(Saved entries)
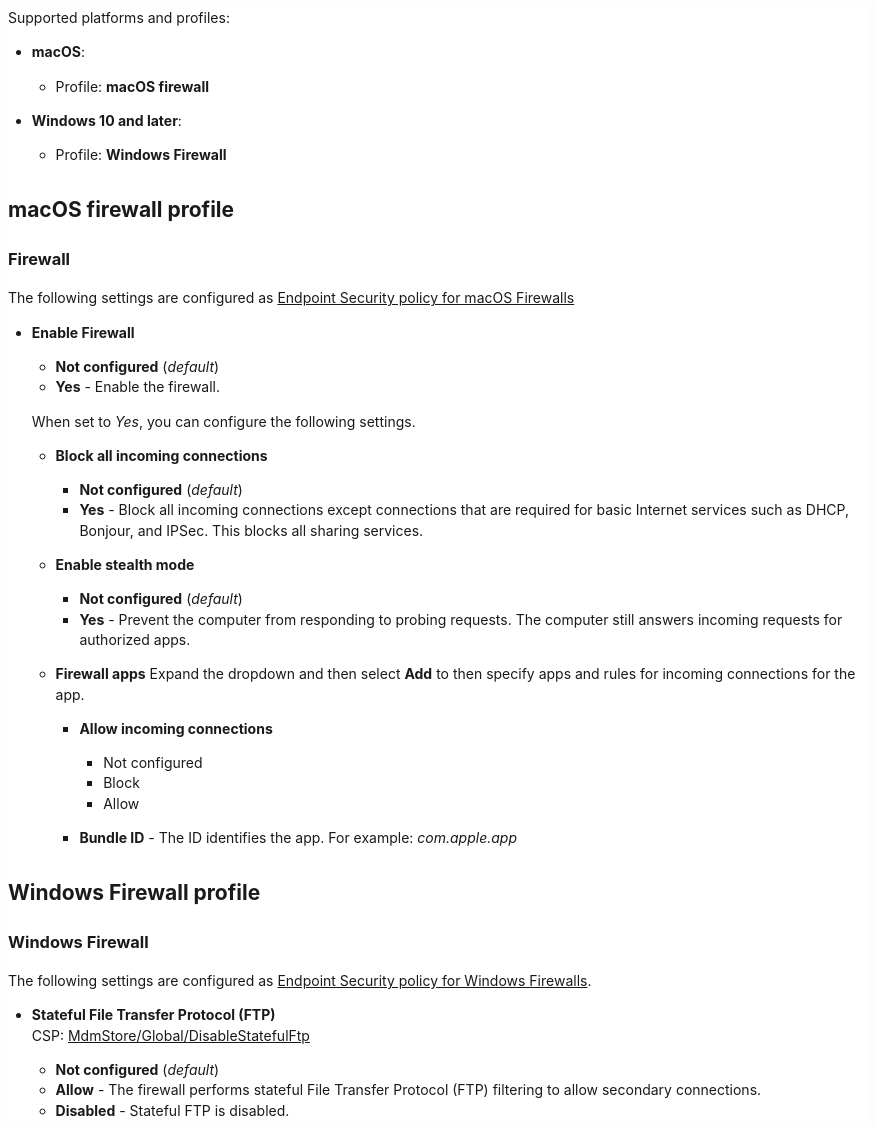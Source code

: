 Supported platforms and profiles:

- **macOS**:
  - Profile: **macOS firewall**

- **Windows 10 and later**:
  - Profile: **Windows Firewall**

## macOS firewall profile

### Firewall

The following settings are configured as [Endpoint Security policy for macOS Firewalls](../protect/endpoint-security-firewall-policy.md)

- **Enable Firewall**

  - **Not configured** (*default*)
  - **Yes** - Enable the firewall.
  
  When set to *Yes*, you can configure the following settings.  

  - **Block all incoming connections**

    - **Not configured** (*default*)
    - **Yes** - Block all incoming connections except connections that are required for basic Internet services such as DHCP, Bonjour, and IPSec. This blocks all sharing services.

  - **Enable stealth mode**

    - **Not configured** (*default*)
    - **Yes** - Prevent the computer from responding to probing requests. The computer still answers incoming requests for authorized apps.

  - **Firewall apps**
    Expand the dropdown and then select **Add** to then specify apps and rules for incoming connections for the app.
    - **Allow incoming connections**
      - Not configured
      - Block
      - Allow

    - **Bundle ID** - The ID identifies the app. For example: *com.apple.app*

## Windows Firewall profile

### Windows Firewall

The following settings are configured as [Endpoint Security policy for Windows Firewalls](../protect/endpoint-security-firewall-policy.md).

- **Stateful File Transfer Protocol (FTP)**  
  CSP: [MdmStore/Global/DisableStatefulFtp](/windows/client-management/mdm/firewall-csp#disablestatefulftp)

  - **Not configured** (*default*)
  - **Allow** - The firewall performs stateful File Transfer Protocol (FTP) filtering to allow secondary connections. 
  - **Disabled** - Stateful FTP is disabled.
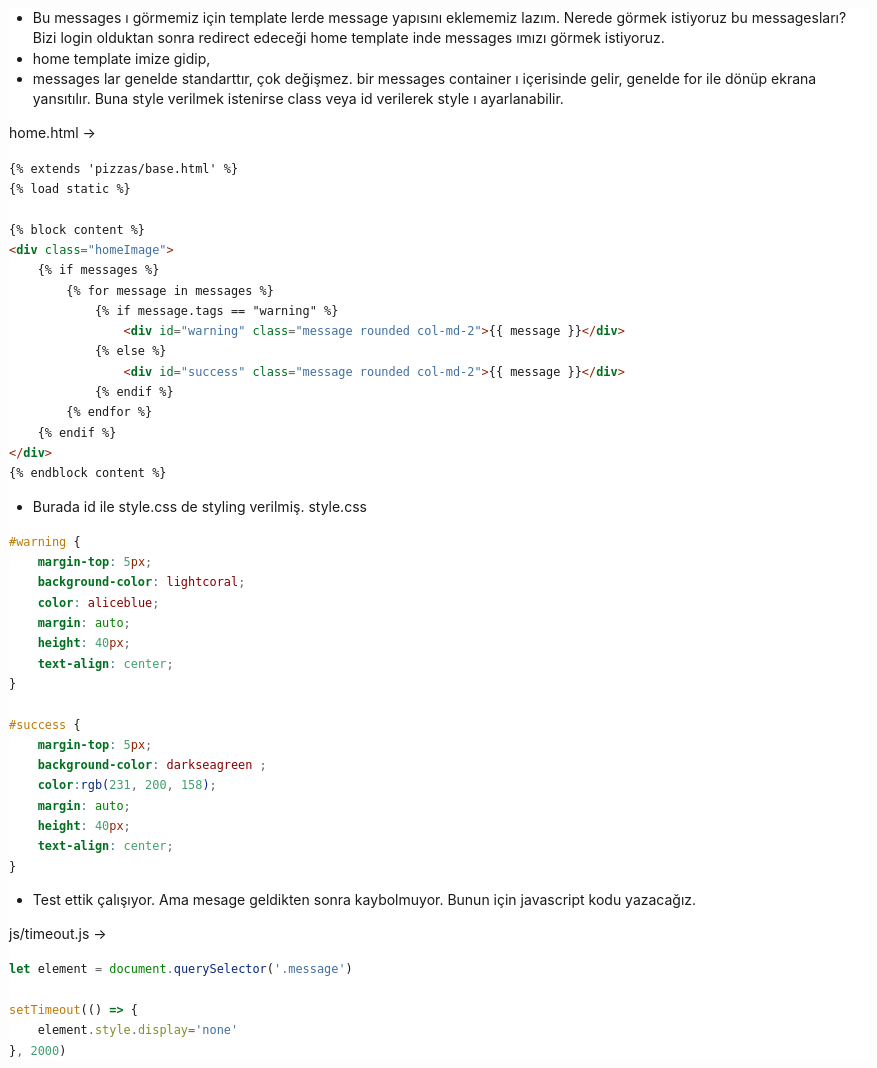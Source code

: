 - Bu messages ı görmemiz için template lerde message yapısını eklememiz lazım. Nerede görmek istiyoruz bu messagesları? Bizi login olduktan sonra redirect edeceği home template inde messages ımızı görmek istiyoruz.
- home template imize gidip, 
- messages lar genelde standarttır, çok değişmez. bir messages container ı içerisinde gelir, genelde for ile dönüp ekrana yansıtılır. Buna style verilmek istenirse class veya id verilerek style ı ayarlanabilir. 

home.html ->
```html
{% extends 'pizzas/base.html' %}
{% load static %}

{% block content %}
<div class="homeImage">
    {% if messages %} 
        {% for message in messages %} 
            {% if message.tags == "warning" %}
                <div id="warning" class="message rounded col-md-2">{{ message }}</div>
            {% else %}
                <div id="success" class="message rounded col-md-2">{{ message }}</div>
            {% endif %} 
        {% endfor %} 
    {% endif %}
</div>
{% endblock content %}
```

- Burada id ile style.css de styling verilmiş.
style.css
```css
#warning {
    margin-top: 5px;
    background-color: lightcoral;
    color: aliceblue;
    margin: auto;
    height: 40px;
    text-align: center;
}

#success {
    margin-top: 5px;
    background-color: darkseagreen ;
    color:rgb(231, 200, 158);
    margin: auto;
    height: 40px;
    text-align: center;
}
```

- Test ettik çalışıyor. Ama mesage geldikten sonra kaybolmuyor. Bunun için javascript kodu yazacağız.

js/timeout.js ->
```js
let element = document.querySelector('.message')

setTimeout(() => {
    element.style.display='none'
}, 2000)
```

Problem requirements
Go through the records line by line and count those containing the string "Firewalls". Give only the total.

Answer below
2